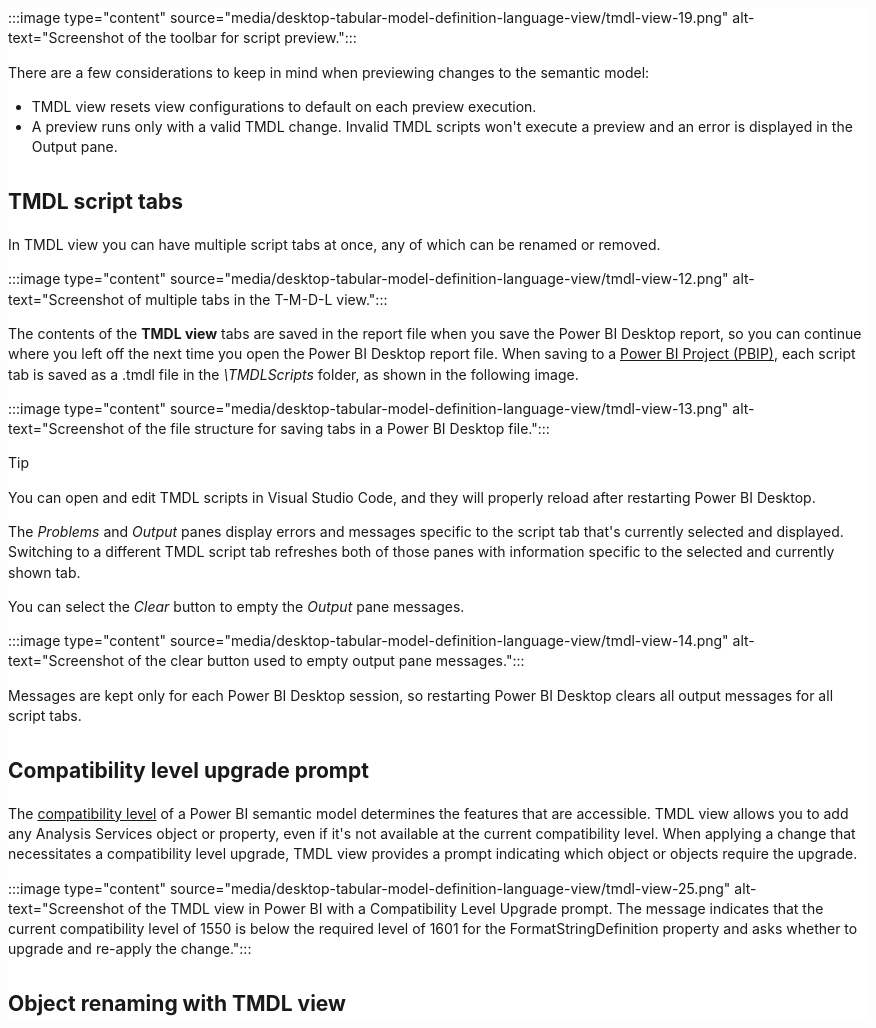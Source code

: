 :::image type="content" source="media/desktop-tabular-model-definition-language-view/tmdl-view-19.png" alt-text="Screenshot of the toolbar for script preview.":::

There are a few considerations to keep in mind when previewing changes to the semantic model:
* TMDL view resets view configurations to default on each preview execution.
* A preview runs only with a valid TMDL change. Invalid TMDL scripts won't execute a preview and an error is displayed in the Output pane.


## TMDL script tabs

In TMDL view you can have multiple script tabs at once, any of which can be renamed or removed. 

:::image type="content" source="media/desktop-tabular-model-definition-language-view/tmdl-view-12.png" alt-text="Screenshot of multiple tabs in the T-M-D-L view.":::

The contents of the **TMDL view** tabs are saved in the report file when you save the Power BI Desktop report, so you can continue where you left off the next time you open the Power BI Desktop report file. When saving to a [Power BI Project (PBIP)](/power-bi/developer/projects/projects-dataset), each script tab is saved as a .tmdl file in the *\TMDLScripts* folder, as shown in the following image.

:::image type="content" source="media/desktop-tabular-model-definition-language-view/tmdl-view-13.png" alt-text="Screenshot of the file structure for saving tabs in a Power BI Desktop file.":::

> [!TIP]
> You can open and edit TMDL scripts in Visual Studio Code, and they will properly reload after restarting Power BI Desktop.

The *Problems* and *Output* panes display errors and messages specific to the script tab that's currently selected and displayed. Switching to a different TMDL script tab refreshes both of those panes with information specific to the selected and currently shown tab.

You can select the *Clear* button to empty the *Output* pane messages. 

:::image type="content" source="media/desktop-tabular-model-definition-language-view/tmdl-view-14.png" alt-text="Screenshot of the clear button used to empty output pane messages.":::

Messages are kept only for each Power BI Desktop session, so restarting Power BI Desktop clears all output messages for all script tabs.

## Compatibility level upgrade prompt

The [compatibility level](https://learn.microsoft.com/analysis-services/tabular-models/compatibility-level-for-tabular-models-in-analysis-services) of a Power BI semantic model determines the features that are accessible. TMDL view allows you to add any Analysis Services object or property, even if it's not available at the current compatibility level. When applying a change that necessitates a compatibility level upgrade, TMDL view provides a prompt indicating which object or objects require the upgrade.

:::image type="content" source="media/desktop-tabular-model-definition-language-view/tmdl-view-25.png" alt-text="Screenshot of the TMDL view in Power BI with a Compatibility Level Upgrade prompt. The message indicates that the current compatibility level of 1550 is below the required level of 1601 for the FormatStringDefinition property and asks whether to upgrade and re-apply the change.":::

## Object renaming with TMDL view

++++++++++++++++++++

## TRY IT
Pick out each line in the material containing "with".

## ANSWER SECTION
* A preview runs only with a valid TMDL change. Invalid TMDL scripts won't execute a preview and an error is displayed in the Output pane.
The *Problems* and *Output* panes display errors and messages specific to the script tab that's currently selected and displayed. Switching to a different TMDL script tab refreshes both of those panes with information specific to the selected and currently shown tab.
:::image type="content" source="media/desktop-tabular-model-definition-language-view/tmdl-view-25.png" alt-text="Screenshot of the TMDL view in Power BI with a Compatibility Level Upgrade prompt. The message indicates that the current compatibility level of 1550 is below the required level of 1601 for the FormatStringDefinition property and asks whether to upgrade and re-apply the change.":::
## Object renaming with TMDL view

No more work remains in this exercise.